Tanner and her colleagues employed the technique to measure the viscoelastic properties of tissue in living zebrafish and 3D culture models of breast cancer progression. For the latter project, they used optical trap-based active microrheology to map internal cellular and external extracellular matrix mechanics with near simultaneity. They found that, unlike healthy cells, breast tumor cells do not match their mechanical properties to the surrounding microenvironment.
"As cancer cells migrate from their original primary tumor, they encounter many physical cues before establishing new lesions in different organs such as the patient's bones, brain, liver, or lungs," said Tanner. "We believe that by decoding the role of the physical cues, we can understand why some tumor cells are able to colonize one organ versus the other."

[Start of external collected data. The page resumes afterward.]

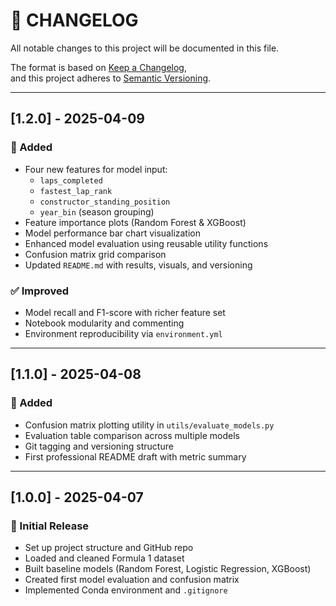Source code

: # 📄 CHANGELOG

All notable changes to this project will be documented in this file.

The format is based on [Keep a Changelog](https://keepachangelog.com/en/1.0.0/),  
and this project adheres to [Semantic Versioning](https://semver.org/).

---

## [1.2.0] - 2025-04-09
### 🚀 Added
- Four new features for model input:
  - `laps_completed`
  - `fastest_lap_rank`
  - `constructor_standing_position`
  - `year_bin` (season grouping)
- Feature importance plots (Random Forest & XGBoost)
- Model performance bar chart visualization
- Enhanced model evaluation using reusable utility functions
- Confusion matrix grid comparison
- Updated `README.md` with results, visuals, and versioning

### ✅ Improved
- Model recall and F1-score with richer feature set
- Notebook modularity and commenting
- Environment reproducibility via `environment.yml`

---

## [1.1.0] - 2025-04-08
### 🚀 Added
- Confusion matrix plotting utility in `utils/evaluate_models.py`
- Evaluation table comparison across multiple models
- Git tagging and versioning structure
- First professional README draft with metric summary

---

## [1.0.0] - 2025-04-07
### 🎉 Initial Release
- Set up project structure and GitHub repo
- Loaded and cleaned Formula 1 dataset
- Built baseline models (Random Forest, Logistic Regression, XGBoost)
- Created first model evaluation and confusion matrix
- Implemented Conda environment and `.gitignore`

While the extracellular matrix simulated in lab experiments is almost purely elastic--it bounces back to its original form once a stress is removed--the scaffolding in the brain, liver, and other tissues is not. In these regions, the extracellular matrix exhibits both viscous and elastic characteristics. Harvard researcher Anupam Gupta will present his research on how viscoelastic properties of the extracellular matrix can transform normal cells into cancer cells.

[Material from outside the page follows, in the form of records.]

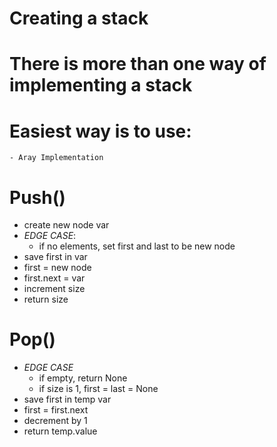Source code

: # Creating a stack

# There is more than one way of implementing a stack


# Easiest way is to use:
    - Aray Implementation


# Push()
- create new node var
- *EDGE CASE*:
    - if no elements, set first and last to be new node
- save first in var
- first = new node
- first.next = var
- increment size
- return size

# Pop()
- *EDGE CASE*
    - if empty, return None
    - if size is 1, first = last = None
- save first in temp var
- first = first.next
- decrement by 1
- return temp.value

Gupta and his colleagues have observed that increasing the fluidic nature of the extracellular matrix causes normal breast cells to lose their spherical shape, form a rough interface, and develop fingers. Based on these results, they created a mathematical model of the cell mechanics that shows finger formation stops with increasing viscosity or elasticity.
Modeling cancer drug response
Cancer treatment relies heavily on trial and error, which can lead to unnecessary toxicity and cost. Models that predict how a cancer drug will diffuse throughout the tumor offer a possible solution for oncologists. Aminur Rahman develops these kinds of mechanistic models of drug response as a method for oncologists to choose the most effective treatment before administering any medication.

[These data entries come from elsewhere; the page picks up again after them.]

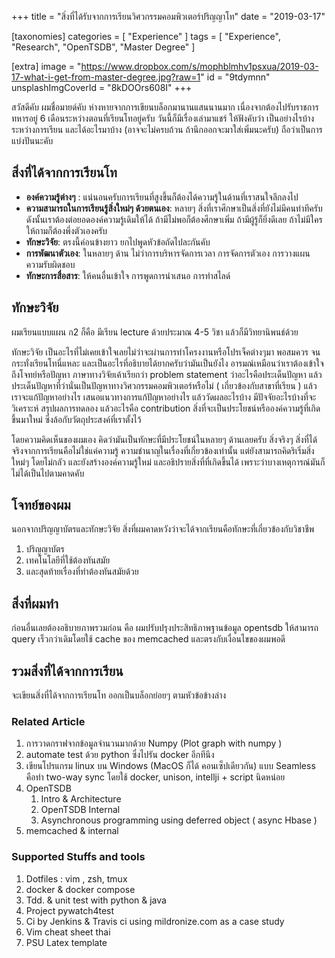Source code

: +++
title = "สิ่งที่ได้รับจากการเรียนวิศวกรรมคอมพิวเตอร์ปริญญาโท"
date = "2019-03-17"

[taxonomies]
categories = [ "Experience" ]
tags = [ "Experience", "Research", "OpenTSDB", "Master Degree" ]

[extra]
image = "https://www.dropbox.com/s/mophblmhv1psxua/2019-03-17-what-i-get-from-master-degree.jpg?raw=1"
id = "9tdymnn"
unsplashImgCoverId = "8kDOOrs608I"
+++

สวัสดีคับ ผมชื่อมายด์คับ ห่างหายจากการเขียนบล็อกมานานแสนนานมาก เนื่องจากต้องไปรับราชการทหารอยู่ 6 เดือนระหว่างตอนที่เรียนโทอยู่ครับ วันนี้ก็มีเรื่องเล่ามาแชร์ ให้ฟังคับว่า เป็นอย่างไรบ้างระหว่างการเรียน และได้อะไรมาบ้าง (อาจจะไม่ครบถ้วน ถ้านึกออกจะมาใส่เพิ่มนะครับ) ถือว่าเป็นการแบ่งปันนะคับ

## สิ่งที่ได้จากการเรียนโท
* **องค์ความรู้ต่างๆ** : แน่นอนครับการเรียนที่สูงขึ้นก็ต้องได้ความรู้ในด้านที่เราสนใจลึกลงไป
* **ความสามารถในการเรียนรู้สิ่งใหม่ๆ ด้วยตนเอง**: หลายๆ สิ่งที่เราศึกษาเป็นสิ่งที่ยังไม่มีคนทำทีครับ ดังนั้นเราต้องต่อยอดองค์ความรู้เดิมให้ได้ ถ้ามีไม่พอก็ต้องศึกษาเพิ่ม ถ้ามีผู้รู้ก็ยิ่งดีเลย ถ้าไม่มีใครให้ถามก็ต้องพึ่งตัวเองครับ
* **ทักษะวิจัย**: ตรงนี้ค่อนข้างยาว ยกไปพูดหัวข้อถัดไปละกันคับ
* **การพัฒนาตัวเอง**: ในหลายๆ ด้าน ไม่ว่าการบริหารจัดการเวลา การจัดการตัวเอง การวางแผน ความรับผิดชอบ
* **ทักษะการสื่อสาร**: ให้คนอื่นเข้าใจ การพูดการนำเสนอ การทำสไลด์

## ทักษะวิจัย
ผมเรียนแบบแผน ก2 ก็คือ มีเรียน lecture ด้วยประมาณ 4-5 วิชา แล้วก็มีวิทยานิพนธ์ด้วย

ทักษะวิจัย เป็นอะไรที่ไม่เคยเข้าใจเลยไม่ว่าจะผ่านการทำโครงงานหรือโปรเจ็คต่างๆมา พอสมควร จนกระทั่งเรียนโทนี่แหละ และเป็นอะไรที่อธิบายได้ยากครับว่ามันเป็นยังไง อารมณ์เหมือนว่าเราต้องเข้าใจถึงโจทย์หรือปัญหา ภาษาทางวิจัยเค้าเรียกว่า problem statement ว่าอะไรคือประเด็นปัญหา แล้วประเด็นปัญหาที่ว่านั่นเป็นปัญหาทางวิศวกรรมคอมพิวเตอร์หรือไม่ ( เกี่ยวข้องกับสาขาที่เรียน ) แล้วเราจะแก้ปัญหาอย่างไร เสนอแนวทางการแก้ปัญหาอย่างไร แล้ววัดผลอะไรบ้าง มีปัจจัยอะไรบ้างที่จะวิเคราะห์ สรุปผลการทดลอง แล้วอะไรคือ contribution สิ่งที่จะเป็นประโยชน์หรือองค์ความรู้ที่เกิดขึ้นมาใหม่ ซึ่งล้อกับวัตถุประสงค์ที่เราตั้งไว้

โดยความคิดเห็นของผมเอง คิดว่ามันเป็นทักษะที่มีประโยชน์ในหลายๆ ด้านเลยครับ สิ่งจริงๆ สิ่งที่ได้จริงจากการเรียนคือไม่ใช่แค่ความรู้ ความชำนาญในเรื่องที่เกี่ยวข้องเท่านั้น แต่ยังสามารถคิดริเริ่มสิ่งใหม่ๆ โดยไม่กลัว และยังสร้างองค์ความรู้ใหม่ และอธิปรายสิ่งที่ที่เกิดขึ้นได้ เพราะว่าบางเหตุการณ์มันก็ไม่ได้เป็นไปตามคาดคับ

## โจทย์ของผม
นอกจากปริญญาบัตรและทักษะวิจัย สิ่งที่ผมคาดหวังว่าจะได้จากเรียนคือทักษะที่เกี่ยวข้องกับวิชาชีพ
1. ปริญญาบัตร
2. เทคโนโลยีที่ใช้ต้องทันสมัย
3. และสุดท้ายเรื่องที่ทำต้องทันสมัยด้วย

## สิ่งที่ผมทำ

ก่อนอื่นเลยต้องอธิบายภาพรวมก่อน คือ ผมปรับปรุงประสิทธิภาพฐานข้อมูล opentsdb ให้สามารถ query เร็วกว่าเดิมโดยใช้ cache ของ memcached และตรงกับเงื่อนไขของผมพอดี

## รวมสิ่งที่ได้จากการเรียน

จะเขียนสิ่งที่ได้จากการเรียนโท ออกเป็นบล็อกย่อยๆ ตามหัวข้อข้างล่าง

### Related Article
1. การวาดกราฟจากข้อมูลจำนวนมากด้วย Numpy (Plot graph with numpy )
2. automate test ด้วย python ซึ่งไปรัน docker อีกทีนึง
3. เขียนโปรแกรม linux บน Windows (MacOS ก็ได้ คอนเซ็ปเดียวกัน) แบบ Seamless คือทำ two-way sync โดยใช้ docker, unison, intellji + script นิดหน่อย
4. OpenTSDB
    1. Intro & Architecture
    2. OpenTSDB Internal
    3. Asynchronous programming using deferred object ( async Hbase )
5. memcached & internal

### Supported Stuffs and tools
1. Dotfiles : vim , zsh, tmux
2. docker & docker compose
3. Tdd. & unit test with python & java
4. Project pywatch4test
5. Ci by Jenkins & Travis ci using mildronize.com as a case study
6. Vim cheat sheet thai
7. PSU Latex template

"Our mechanistic models are able to produce dose-response curves that oncologists would see from cell line and drug data pairs," said Rahman, a post-doctoral researcher at Texas Tech University. "We realized that perhaps this research could be used for computer-aided treatment strategies."
He will present the results of multiple projects in a poster presentation. The first investigates a model of drug distribution after injection directly into a solid tumor and its effect on cancer cell death. While the model assumes the tumor is spherical and homogeneous, brain tumors in particular tend to be highly inhomogeneous and anisotropic. The second study develops a more sophisticated computational model for inhomogeneous-anisotropic drug diffusion using real-world diffusion tensor MRI data.
"Because of the tumor's inhomogeneity and anisotropy, the center might not be the best place to inject drugs," said Rahman. "We looked at different injection sites, and it was not necessary the center that would do the trick. In such cases, having a model would help an oncologist know where to inject the drug."